The Spectator Bird (Stegner)

Stegner has been emerging as a recent favorite of mine. In these stories, he seems to get men in a way that resonates with me. His writing is evocative. He paints pictures well. I’ve read Crossing to Safety, Angle of Repose and this. What should be next?

Lucky Wreck (Limon)

Sometimes, you catch a writer as they are emerging and follow their career. Other times, as with Limon, you catch them when they are more successful and then go back and get what you missed. You can see the beginning of Limon’s alchemy here, a poet finding her voice. There are lines and images that leap off the page, but she doesn’t find the momentum here that she has in her more recent collection. This is a poet learning her craft and it was fascinating to read.

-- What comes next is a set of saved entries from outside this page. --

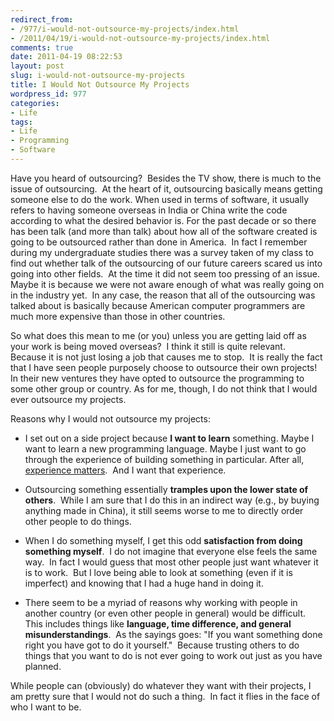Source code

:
 ```yaml
---
redirect_from:
- /977/i-would-not-outsource-my-projects/index.html
- /2011/04/19/i-would-not-outsource-my-projects/index.html
comments: true
date: 2011-04-19 08:22:53
layout: post
slug: i-would-not-outsource-my-projects
title: I Would Not Outsource My Projects
wordpress_id: 977
categories:
- Life
tags:
- Life
- Programming
- Software
---
```


Have you heard of outsourcing?  Besides the TV show, there is much to the issue of outsourcing.  At the heart of it, outsourcing basically means getting someone else to do the work.  When used in terms of software, it usually refers to having someone overseas in India or China write the code according to what the desired behavior is.  For the past decade or so there has been talk (and more than talk) about how all of the software created is going to be outsourced rather than done in America.  In fact I remember during my undergraduate studies there was a survey taken of my class to find out whether talk of the outsourcing of our future careers scared us into going into other fields.  At the time it did not seem too pressing of an issue.  Maybe it is because we were not aware enough of what was really going on in the industry yet.  In any case, the reason that all of the outsourcing was talked about is basically because  American computer programmers are much more expensive than those in other countries.

So what does this mean to me (or you) unless you are getting laid off as your work is being moved overseas?  I think it still is quite relevant.  Because it is not just losing a job that causes me to stop.  It is really the fact that I have seen people purposely choose to outsource their own projects!   In their new ventures they have opted to outsource the programming to some other group or country.  As for me, though, I do not think that I would ever outsource my projects.

Reasons why I would not outsource my projects:



	
  * I set out on a side project because **I want to learn** something.  Maybe I want to learn a new programming language.  Maybe I just want to go through the experience of building something in particular.  After all, [experience matters](http://www.goingthewongway.com/366/experience-matters/).  And I want that experience.

	
  * Outsourcing something essentially **tramples upon the lower state of others**.  While I am sure that I do this in an indirect way (e.g., by buying anything made in China), it still seems worse to me to directly order other people to do things.

	
  * When I do something myself, I get this odd **satisfaction from doing something myself**.  I do not imagine that everyone else feels the same way.  In fact I would guess that most other people just want whatever it is to work.  But I love being able to look at something (even if it is imperfect) and knowing that I had a huge hand in doing it.

	
  * There seem to be a myriad of reasons why working with people in another country (or even other people in general) would be difficult.  This includes things like **language, time difference, and general misunderstandings**.  As the sayings goes: "If you want something done right you have got to do it yourself."  Because trusting others to do things that you want to do is not ever going to work out just as you have planned.


While people can (obviously) do whatever they want with their projects, I am pretty sure that I would not do such a thing.  In fact it flies in the face of who I want to be.
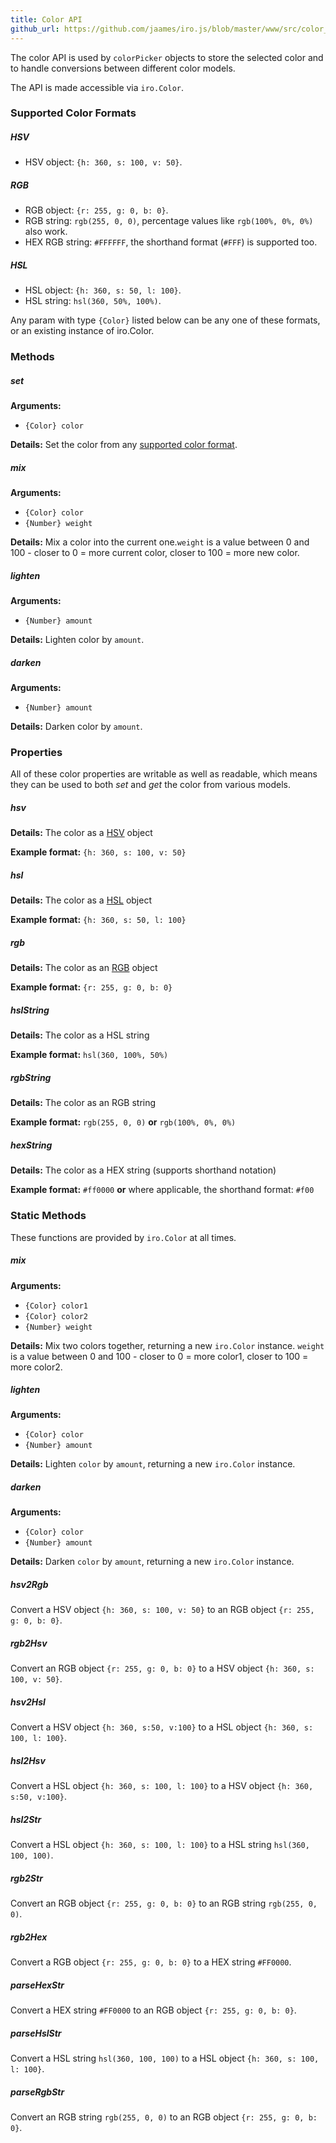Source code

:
 ```yaml
---
title: Color API
github_url: https://github.com/jaames/iro.js/blob/master/www/src/color_api.md
---
```


The color API is used by `colorPicker` objects to store the selected color and to handle conversions between different color models.

The API is made accessible via `iro.Color`.

### Supported Color Formats

##### HSV

* HSV object: `{h: 360, s: 100, v: 50}`.

##### RGB

* RGB object: `{r: 255, g: 0, b: 0}`.
* RGB string: `rgb(255, 0, 0)`, percentage values like `rgb(100%, 0%, 0%)` also work.
* HEX RGB string: `#FFFFFF`, the shorthand format (`#FFF`) is supported too.

##### HSL

* HSL object: `{h: 360, s: 50, l: 100}`.
* HSL string: `hsl(360, 50%, 100%)`.

Any param with type `{Color}` listed below can be any one of these formats, or an existing instance of iro.Color.

### Methods

##### set

**Arguments:**

* `{Color} color`

**Details:** Set the color from any [supported color format](#Supported-Color-Formats).

##### mix

**Arguments:**

* `{Color} color`
* `{Number} weight`

**Details:** Mix a color into the current one.`weight` is a value between 0 and 100 - closer to 0 = more current color, closer to 100 = more new color.

##### lighten

**Arguments:**

* `{Number} amount`

**Details:** Lighten color by `amount`.

##### darken

**Arguments:**

* `{Number} amount`

**Details:** Darken color by `amount`.

### Properties

All of these color properties are writable as well as readable, which means they can be used to both *set* and *get* the color from various models.

##### hsv

**Details:** The color as a [HSV](https://www.wikiwand.com/en/HSL_and_HSV) object

**Example format:** `{h: 360, s: 100, v: 50}`

##### hsl

**Details:** The color as a [HSL](https://www.wikiwand.com/en/HSL_and_HSV) object

**Example format:** `{h: 360, s: 50, l: 100}`

##### rgb

**Details:** The color as an [RGB](https://www.wikiwand.com/en/RGB_color_model) object

**Example format:** `{r: 255, g: 0, b: 0}`

##### hslString

**Details:** The color as a HSL string

**Example format:** `hsl(360, 100%, 50%)`

##### rgbString

**Details:** The color as an RGB string

**Example format:** `rgb(255, 0, 0)` **or** `rgb(100%, 0%, 0%)`

##### hexString

**Details:** The color as a HEX string (supports shorthand notation)

**Example format:** `#ff0000` **or** where applicable, the shorthand format: `#f00`

### Static Methods

These functions are provided by `iro.Color` at all times.

##### mix

**Arguments:**

* `{Color} color1`
* `{Color} color2`
* `{Number} weight`

**Details:** Mix two colors together, returning a new `iro.Color` instance. `weight` is a value between 0 and 100 - closer to 0 = more color1, closer to 100 = more color2.

##### lighten

**Arguments:**

* `{Color} color`
* `{Number} amount`

**Details:** Lighten `color` by `amount`, returning a new `iro.Color` instance.

##### darken

**Arguments:**

* `{Color} color`
* `{Number} amount`

**Details:** Darken `color` by `amount`, returning a new `iro.Color` instance.

##### hsv2Rgb

Convert a HSV object `{h: 360, s: 100, v: 50}` to an RGB object `{r: 255, g: 0, b: 0}`.

##### rgb2Hsv

Convert an RGB object `{r: 255, g: 0, b: 0}` to a HSV object `{h: 360, s: 100, v: 50}`.

##### hsv2Hsl

Convert a HSV object `{h: 360, s:50, v:100}` to a HSL object `{h: 360, s: 100, l: 100}`.

##### hsl2Hsv

Convert a HSL object `{h: 360, s: 100, l: 100}` to a HSV object `{h: 360, s:50, v:100}`.

##### hsl2Str

Convert a HSL object `{h: 360, s: 100, l: 100}` to a HSL string `hsl(360, 100, 100)`.

##### rgb2Str

Convert an RGB object `{r: 255, g: 0, b: 0}` to an RGB string `rgb(255, 0, 0)`.

##### rgb2Hex

Convert a RGB object `{r: 255, g: 0, b: 0}` to a HEX string `#FF0000`.

##### parseHexStr

Convert a HEX string `#FF0000` to an RGB object `{r: 255, g: 0, b: 0}`.

##### parseHslStr

Convert a HSL string `hsl(360, 100, 100)` to a HSL object `{h: 360, s: 100, l: 100}`.

##### parseRgbStr

Convert an RGB string `rgb(255, 0, 0)` to an RGB object `{r: 255, g: 0, b: 0}`.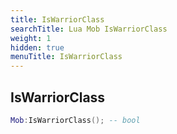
 ```yaml
---
title: IsWarriorClass
searchTitle: Lua Mob IsWarriorClass
weight: 1
hidden: true
menuTitle: IsWarriorClass
---
```

## IsWarriorClass
```lua
Mob:IsWarriorClass(); -- bool
```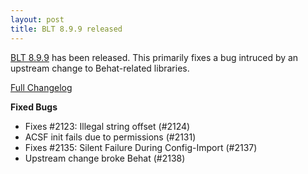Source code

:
 ```yaml
---
layout: post
title: BLT 8.9.9 released
---
```


[BLT 8.9.9](https://github.com/acquia/blt/releases/tag/8.9.9) has been released. This primarily fixes a bug intruced by an upstream change to Behat-related libraries.

[Full Changelog](https://github.com/acquia/blt/compare/8.9.8...8.9.9)

**Fixed Bugs**

- Fixes #2123: Illegal string offset (#2124)
- ACSF init fails due to permissions (#2131)
- Fixes #2135: Silent Failure During Config-Import (#2137)
- Upstream change broke Behat (#2138)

Teaching to Transgress: Education as the Practice of Freedom (hooks)

This is the first hooks book I ever tried, and it still featured the bookmark indicating where I ran out of steam. With the hooks conference on tap for June, I returned to it, started over and finished it. I noted the passages I’d underlined before and marked some more. It is challenging, both in terms of what it has to say about teaching and how hooks writes. This will be one that I’ll continue to revisit.

Glory (Bulawayo)

As much as I cherished and still cherish Bulawayo’s first novel, We Need New Names, I resisted this one. The satire seemed too predictable. The target – Mugabe – too easy. But the promise of more of Bulawayo’s prose lured me. It’s entertaining and sharp, and I kept thinking that maybe she needed to write it. I’m not sure it added anything new, in the end. I still prefer the first one.